1884 Open Championship

Tournament information
- Dates: 3 October 1884
- Location: Prestwick, South Ayrshire, Scotland
- Course: Prestwick Golf Club

Statistics
- Field: 28 players
- Prize fund: £20
- Winner's share: £8

Champion
- Jack Simpson
- 160

= 1884 Open Championship =

The 1884 Open Championship was the 24th Open Championship, held 3 October at Prestwick Golf Club in Prestwick, South Ayrshire, Scotland. Jack Simpson won the Championship by four strokes, ahead of runners-up Willie Fernie and Douglas Rolland.

This was the first Open Championship to be played at Prestwick after it had been extended from 12 to 18 holes in 1882. The contest was still over 36 holes but consisted of two 18-hole rounds rather than three 12-hole rounds.

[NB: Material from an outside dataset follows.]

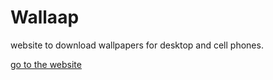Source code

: # Wallaap
website to download wallpapers for desktop and cell phones.

[go to the website](https://wallaap.github.io)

Conditions were difficult with a strong wind. Simpson, one of the early starters, had the best score in both rounds and was the surprise winner. Fernie and Rolland were joint second and shared the second and third prizes.

==Final leaderboard==
Source:

Friday, 3 October 1884

| Place | Player | Score | Money |
| 1 | SCO Jack Simpson | 78-82=160 | £8 |
| T2 | SCO Willie Fernie | 80-84=164 | £4 |
| SCO Douglas Rolland | 81-83=164 |
| T4 | SCO Willie Campbell | 84-85=169 | £1 |
| SCO Willie Park Jr. | 86-83=169 |
| 6 | SCO Ben Sayers | 83-87=170 | £1 |
| T7 | SCO Tom Dunn | 171 | 10s |
| SCO George Fernie | 171 |
| T9 | SCO Peter Fernie | 172 |  |
| SCO Jack Kirkaldy | 172 |

Individual round scores are only known for the leading six players.